Results and discussion

The study evaluated the student learning outcomes and experiences that resulted from completing the four AR learning experiences. Participants rated the experiences as appropriate to their education and were able to complete the tasks with high levels of correctness. The results show positive learning outcomes through significant improvements in factual and visual knowledge after completing the AR learning experiences. The results also provide evidence of positive learning experiences through high average scores for motivation, appropriateness, usability, and task completion correctness, as well as reasonable scores for task load and task completion time.

Hypothesis 1 was fully supported. Students significantly increased their scores on the factual knowledge post-tests compared to the pre-tests after completing the AR learning experiences. For example, a student commented that it was “easy to grasp the concepts and see how they would happen in the AR environment.” Similarly, hypothesis 2 was fully supported. Students significantly increased their visual knowledge post-test scores compared to the pre-tests after completing the AR learning experiences. There was a larger effect size for visual knowledge than factual knowledge, which aligns with previous research that found that AR-enhancements improve students’ understanding of spatial data. One student said that the app “took away the need to visualize a storm and how it forms and made it very easy to see in a 3D setting what a storm will look like through its various stages. I think this helps a lot for pilots who are very new as they may not be familiar with how one would look in the air.” Participants in this study had high pre-test knowledge scores (73% and 55%) because the study included student pilots and pilots with fewer than 250 flight hours. Future studies may limit the participants to student pilots and pilots with fewer flight hours.

AR learning experiences may be a good tool for motivating students to learn about weather in classroom settings. After completing the learning tasks in this study, students reported high motivation levels with higher scores for confidence. Previous work has identified that some students may not be motivated to learn about the weather because it is seen as a boring subject. AR learning experiences may engage students and support their motivation to learn about the weather when students confidently complete learning tasks they see as relevant to becoming a pilot. Students may have felt engaged because they completed the tasks with high correctness and low task load. One student said, “it’s not challenging to stay engaged to the information.” In addition to engagement, students rated the learning experiences as highly appropriate. One said that “it is information that I will most likely use in the future.” Future work can investigate how the confident completion of appropriate tasks may impact students’ motivation to continue learning about weather.

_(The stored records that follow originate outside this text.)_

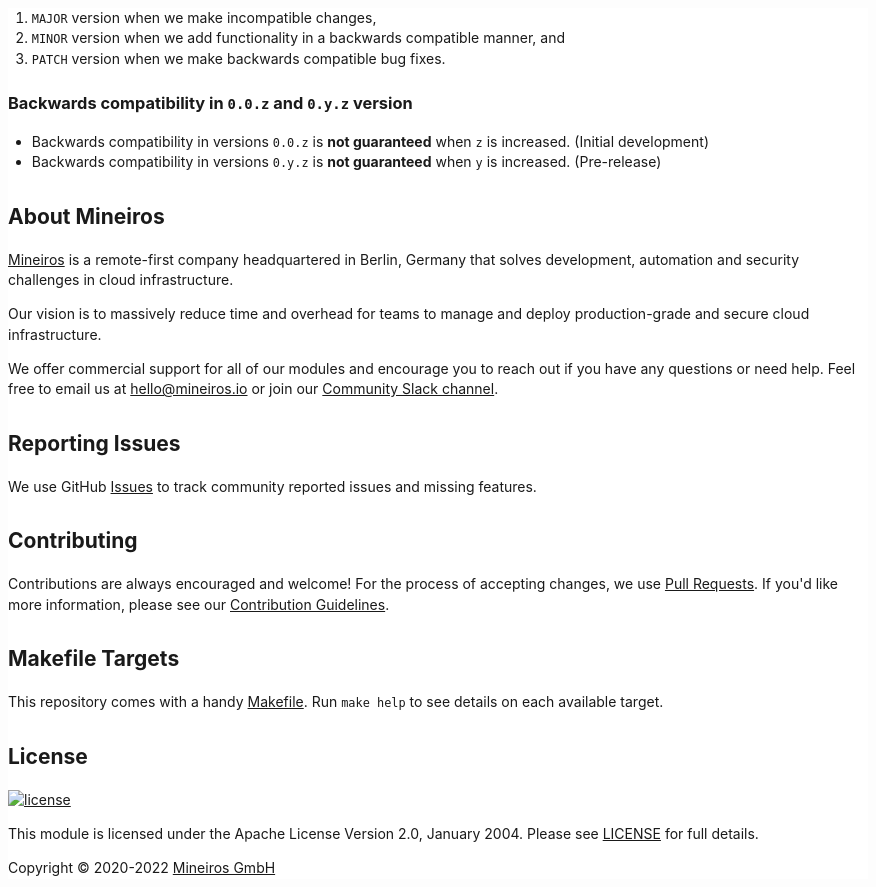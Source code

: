 1. `MAJOR` version when we make incompatible changes,
2. `MINOR` version when we add functionality in a backwards compatible manner, and
3. `PATCH` version when we make backwards compatible bug fixes.

### Backwards compatibility in `0.0.z` and `0.y.z` version

- Backwards compatibility in versions `0.0.z` is **not guaranteed** when `z` is increased. (Initial development)
- Backwards compatibility in versions `0.y.z` is **not guaranteed** when `y` is increased. (Pre-release)

## About Mineiros

[Mineiros][homepage] is a remote-first company headquartered in Berlin, Germany
that solves development, automation and security challenges in cloud infrastructure.

Our vision is to massively reduce time and overhead for teams to manage and
deploy production-grade and secure cloud infrastructure.

We offer commercial support for all of our modules and encourage you to reach out
if you have any questions or need help. Feel free to email us at [hello@mineiros.io] or join our
[Community Slack channel][slack].

## Reporting Issues

We use GitHub [Issues] to track community reported issues and missing features.

## Contributing

Contributions are always encouraged and welcome! For the process of accepting changes, we use
[Pull Requests]. If you'd like more information, please see our [Contribution Guidelines].

## Makefile Targets

This repository comes with a handy [Makefile].
Run `make help` to see details on each available target.

## License

[![license][badge-license]][apache20]

This module is licensed under the Apache License Version 2.0, January 2004.
Please see [LICENSE] for full details.

Copyright &copy; 2020-2022 [Mineiros GmbH][homepage]




[homepage]: https://mineiros.io/?ref=terraform-kubernetes-cluster-role
[hello@mineiros.io]: mailto:hello@mineiros.io
[badge-license]: https://img.shields.io/badge/license-Apache%202.0-brightgreen.svg
[releases-terraform]: https://github.com/hashicorp/terraform/releases
[releases-aws-provider]: https://github.com/terraform-providers/terraform-provider-aws/releases
[apache20]: https://opensource.org/licenses/Apache-2.0
[slack]: https://mineiros.io/slack
[terraform]: https://www.terraform.io
[aws]: https://aws.amazon.com/
[semantic versioning (semver)]: https://semver.org/
[variables.tf]: https://github.com/mineiros-io/terraform-kubernetes-cluster-role/blob/main/variables.tf
[examples/]: https://github.com/mineiros-io/terraform-kubernetes-cluster-role/blob/main/examples
[issues]: https://github.com/mineiros-io/terraform-kubernetes-cluster-role/issues
[license]: https://github.com/mineiros-io/terraform-kubernetes-cluster-role/blob/main/LICENSE
[makefile]: https://github.com/mineiros-io/terraform-kubernetes-cluster-role/blob/main/Makefile
[pull requests]: https://github.com/mineiros-io/terraform-kubernetes-cluster-role/pulls
[contribution guidelines]: https://github.com/mineiros-io/terraform-kubernetes-cluster-role/blob/main/CONTRIBUTING.md
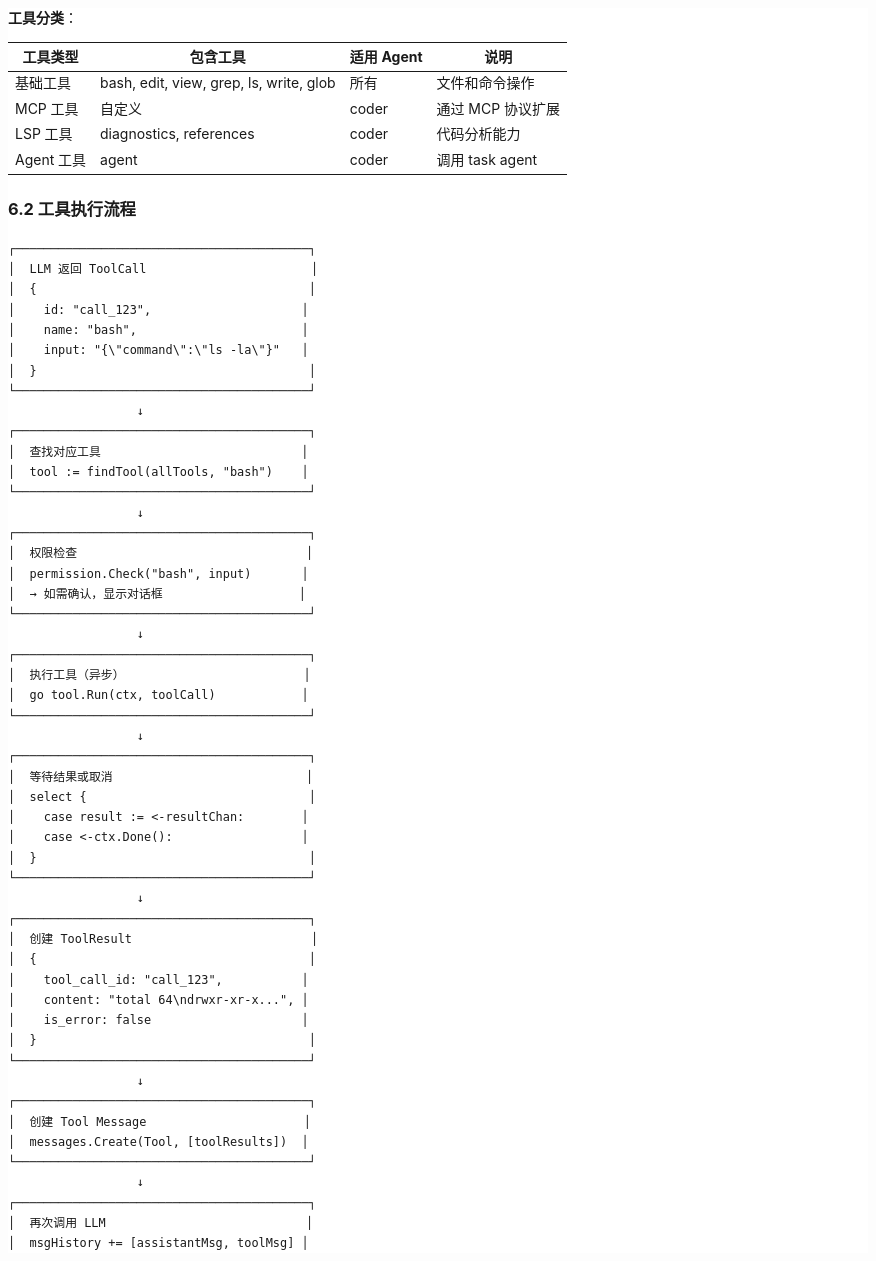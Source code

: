 **工具分类**：

| 工具类型 | 包含工具 | 适用 Agent | 说明 |
|---------|---------|-----------|------|
| 基础工具 | bash, edit, view, grep, ls, write, glob | 所有 | 文件和命令操作 |
| MCP 工具 | 自定义 | coder | 通过 MCP 协议扩展 |
| LSP 工具 | diagnostics, references | coder | 代码分析能力 |
| Agent 工具 | agent | coder | 调用 task agent |

### 6.2 工具执行流程

```
┌─────────────────────────────────────────┐
│  LLM 返回 ToolCall                       │
│  {                                      │
│    id: "call_123",                     │
│    name: "bash",                       │
│    input: "{\"command\":\"ls -la\"}"   │
│  }                                      │
└─────────────────────────────────────────┘
                  ↓
┌─────────────────────────────────────────┐
│  查找对应工具                            │
│  tool := findTool(allTools, "bash")    │
└─────────────────────────────────────────┘
                  ↓
┌─────────────────────────────────────────┐
│  权限检查                                │
│  permission.Check("bash", input)       │
│  → 如需确认，显示对话框                   │
└─────────────────────────────────────────┘
                  ↓
┌─────────────────────────────────────────┐
│  执行工具（异步）                         │
│  go tool.Run(ctx, toolCall)            │
└─────────────────────────────────────────┘
                  ↓
┌─────────────────────────────────────────┐
│  等待结果或取消                           │
│  select {                               │
│    case result := <-resultChan:        │
│    case <-ctx.Done():                  │
│  }                                      │
└─────────────────────────────────────────┘
                  ↓
┌─────────────────────────────────────────┐
│  创建 ToolResult                         │
│  {                                      │
│    tool_call_id: "call_123",           │
│    content: "total 64\ndrwxr-xr-x...", │
│    is_error: false                     │
│  }                                      │
└─────────────────────────────────────────┘
                  ↓
┌─────────────────────────────────────────┐
│  创建 Tool Message                      │
│  messages.Create(Tool, [toolResults])  │
└─────────────────────────────────────────┘
                  ↓
┌─────────────────────────────────────────┐
│  再次调用 LLM                            │
│  msgHistory += [assistantMsg, toolMsg] │
```
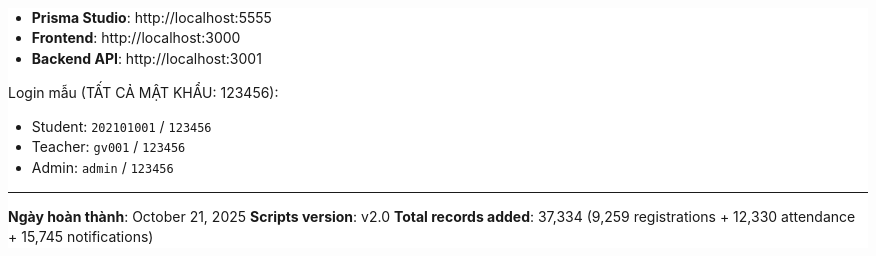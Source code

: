 - **Prisma Studio**: http://localhost:5555
- **Frontend**: http://localhost:3000
- **Backend API**: http://localhost:3001

Login mẫu (TẤT CẢ MẬT KHẨU: 123456):
- Student: `202101001` / `123456`
- Teacher: `gv001` / `123456`
- Admin: `admin` / `123456`

---

**Ngày hoàn thành**: October 21, 2025
**Scripts version**: v2.0
**Total records added**: 37,334 (9,259 registrations + 12,330 attendance + 15,745 notifications)

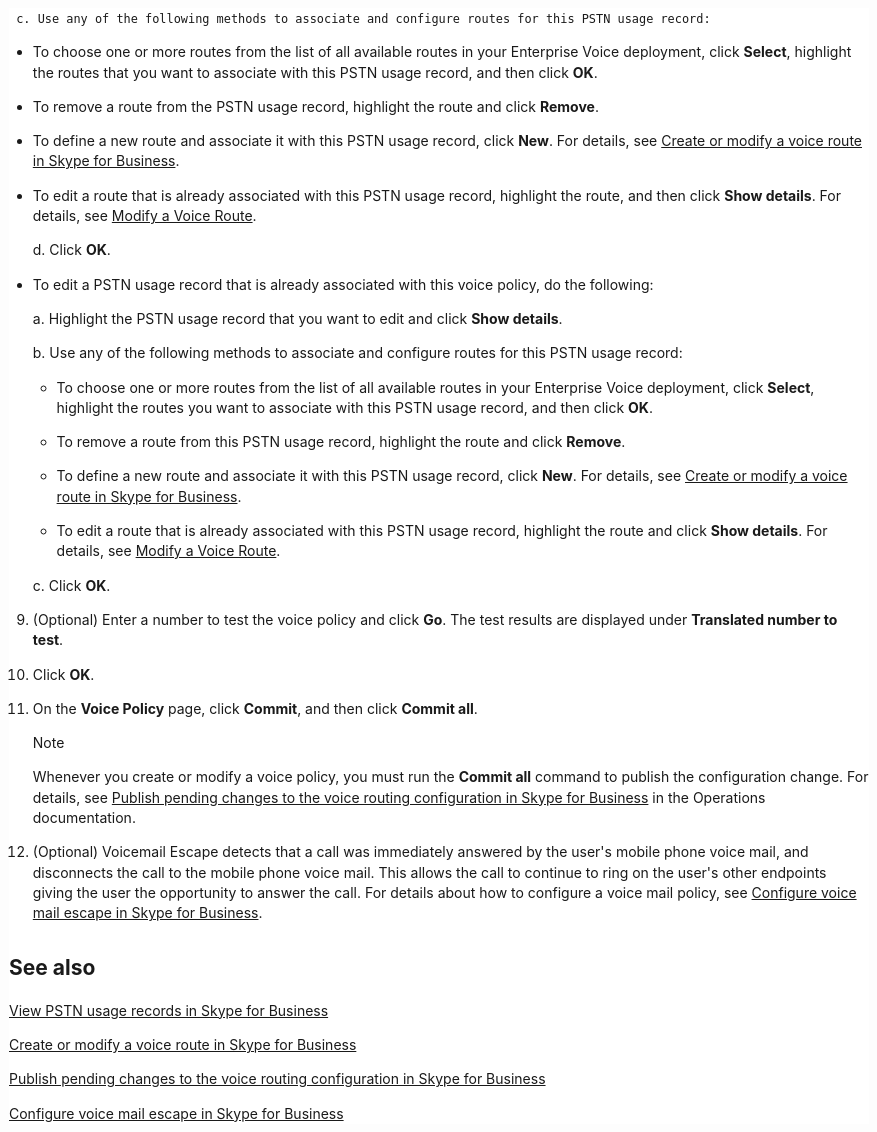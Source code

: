      c. Use any of the following methods to associate and configure routes for this PSTN usage record:

   - To choose one or more routes from the list of all available routes in your Enterprise Voice deployment, click **Select**, highlight the routes that you want to associate with this PSTN usage record, and then click **OK**.

   - To remove a route from the PSTN usage record, highlight the route and click **Remove**.

   - To define a new route and associate it with this PSTN usage record, click **New**. For details, see [Create or modify a voice route in Skype for Business](create-or-modify-a-voice-route.md).

   - To edit a route that is already associated with this PSTN usage record, highlight the route, and then click **Show details**. For details, see [Modify a Voice Route](https://technet.microsoft.com/library/afc562cc-8807-489b-8850-dbbe1c1ab9f5.aspx).

     d. Click **OK**.

   - To edit a PSTN usage record that is already associated with this voice policy, do the following:

     a. Highlight the PSTN usage record that you want to edit and click **Show details**.

     b. Use any of the following methods to associate and configure routes for this PSTN usage record:

     - To choose one or more routes from the list of all available routes in your Enterprise Voice deployment, click **Select**, highlight the routes you want to associate with this PSTN usage record, and then click **OK**.

     - To remove a route from this PSTN usage record, highlight the route and click **Remove**.

     - To define a new route and associate it with this PSTN usage record, click **New**. For details, see [Create or modify a voice route in Skype for Business](create-or-modify-a-voice-route.md).

     - To edit a route that is already associated with this PSTN usage record, highlight the route and click **Show details**. For details, see [Modify a Voice Route](https://technet.microsoft.com/library/afc562cc-8807-489b-8850-dbbe1c1ab9f5.aspx).

     c. Click **OK**.

9. (Optional) Enter a number to test the voice policy and click **Go**. The test results are displayed under **Translated number to test**.

10. Click **OK**.

11. On the **Voice Policy** page, click **Commit**, and then click **Commit all**.

    > [!NOTE]
    > Whenever you create or modify a voice policy, you must run the **Commit all** command to publish the configuration change. For details, see [Publish pending changes to the voice routing configuration in Skype for Business](voice-route-config-changes.md) in the Operations documentation.

12. (Optional) Voicemail Escape detects that a call was immediately answered by the user's mobile phone voice mail, and disconnects the call to the mobile phone voice mail. This allows the call to continue to ring on the user's other endpoints giving the user the opportunity to answer the call. For details about how to configure a voice mail policy, see [Configure voice mail escape in Skype for Business](configure-voice-mail-escape.md).

## See also

[View PSTN usage records in Skype for Business](view-pstn-usage-records.md)

[Create or modify a voice route in Skype for Business](create-or-modify-a-voice-route.md)

[Publish pending changes to the voice routing configuration in Skype for Business](voice-route-config-changes.md)

[Configure voice mail escape in Skype for Business](configure-voice-mail-escape.md)

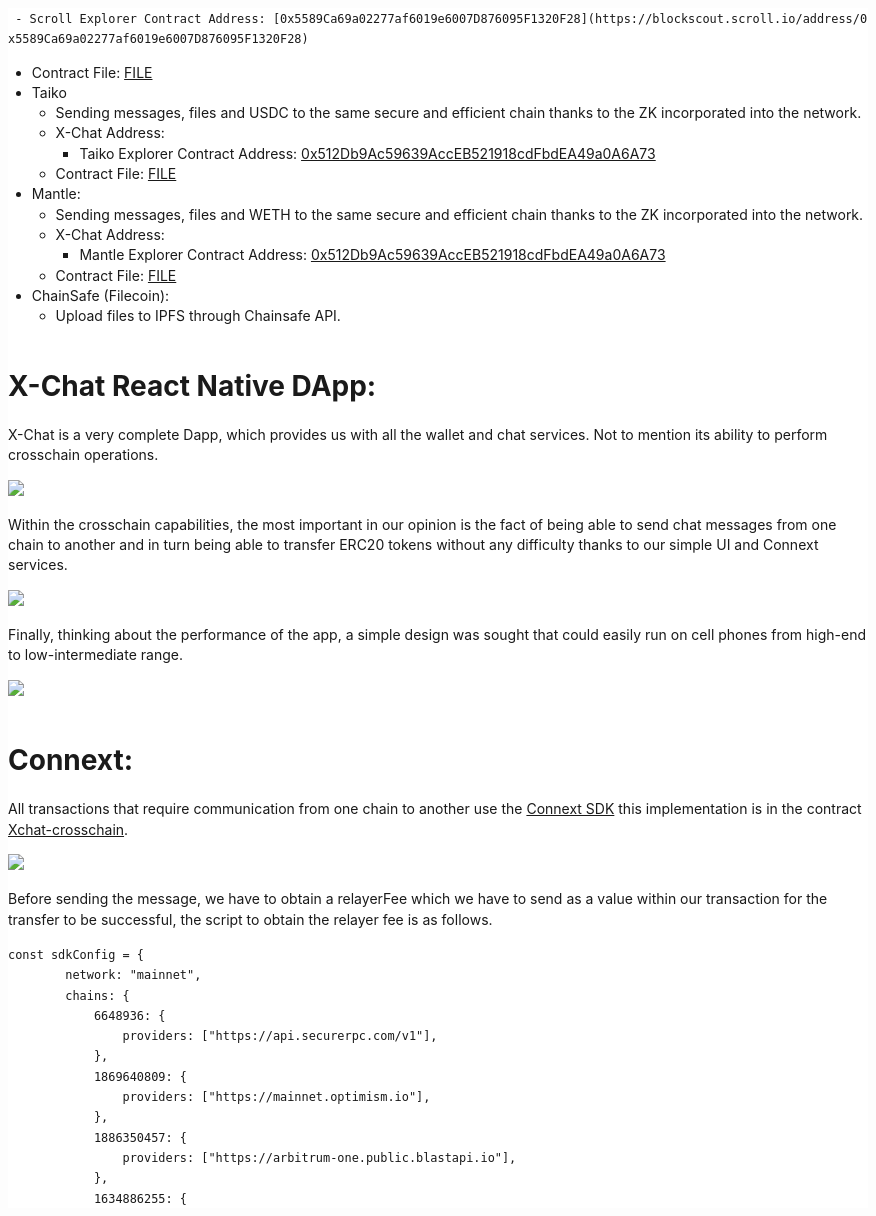      - Scroll Explorer Contract Address: [0x5589Ca69a02277af6019e6007D876095F1320F28](https://blockscout.scroll.io/address/0x5589Ca69a02277af6019e6007D876095F1320F28)
   - Contract File: [FILE](./Contracts/Xchat-onchain.sol)
- Taiko
   - Sending messages, files and USDC to the same secure and efficient chain thanks to the ZK incorporated into the network.
   - X-Chat Address:
     - Taiko Explorer Contract Address: [0x512Db9Ac59639AccEB521918cdFbdEA49a0A6A73](https://explorer.a2.taiko.xyz/address/0x512Db9Ac59639AccEB521918cdFbdEA49a0A6A73)
   - Contract File: [FILE](./Contracts/Xchat-onchain.sol)
- Mantle:
   - Sending messages, files and WETH to the same secure and efficient chain thanks to the ZK incorporated into the network.
   - X-Chat Address:
     - Mantle Explorer Contract Address: [0x512Db9Ac59639AccEB521918cdFbdEA49a0A6A73](https://explorer.testnet.mantle.xyz/address/0x512Db9Ac59639AccEB521918cdFbdEA49a0A6A73)
   - Contract File: [FILE](./Contracts/Xchat-onchain.sol)
- ChainSafe (Filecoin):
   - Upload files to IPFS through Chainsafe API.

# X-Chat React Native DApp:

X-Chat is a very complete Dapp, which provides us with all the wallet and chat services. Not to mention its ability to perform crosschain operations.

<img src="https://i.ibb.co/LQBLQNn/screen1.png">

Within the crosschain capabilities, the most important in our opinion is the fact of being able to send chat messages from one chain to another and in turn being able to transfer ERC20 tokens without any difficulty thanks to our simple UI and Connext services.

<img src="https://i.ibb.co/6HBCzZ4/screen2.png">

Finally, thinking about the performance of the app, a simple design was sought that could easily run on cell phones from high-end to low-intermediate range.

<img src="https://i.ibb.co/hFXTmbX/vlcsnap-2023-03-25-04h14m07s961.png">

# Connext:

All transactions that require communication from one chain to another use the [Connext SDK](https://www.npmjs.com/package/@connext/smart-contracts) this implementation is in the contract [Xchat-crosschain](Contracts/Xchat-crosschain.sol).

<img src="https://i.ibb.co/8d52WsP/scheme-drawio-2.png">

Before sending the message, we have to obtain a relayerFee which we have to send as a value within our transaction for the transfer to be successful, the script to obtain the relayer fee is as follows.

    const sdkConfig = {
            network: "mainnet",
            chains: {
                6648936: {
                    providers: ["https://api.securerpc.com/v1"],
                },
                1869640809: {
                    providers: ["https://mainnet.optimism.io"],
                },
                1886350457: {
                    providers: ["https://arbitrum-one.public.blastapi.io"],
                },
                1634886255: {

Participants who completed this training may have felt overconfident in their knowledge of thunderstorms because they completed the learning tasks correctly and completed the knowledge quizzes with high scores. The training was only one representative case of a single-cell thunderstorm and therefore very limited in scope. There are several areas where the training lacks comprehensive representations of what students need to know when they fly. The training could have been more comprehensive in terms of weather phenomena since it neither covered the variability in a single-cell thunderstorms nor multi-cell storms. The training could also be more comprehensive in terms of cognitive skills since it did not cover skills such as situation awareness and weather-related decision-making with a realistic amount of detail. Future work will expand the training to help students develop an appreciation for the variability of thunderstorms, the types of thunderstorms, and the cognitive complexity of responding to thunderstorms during flight.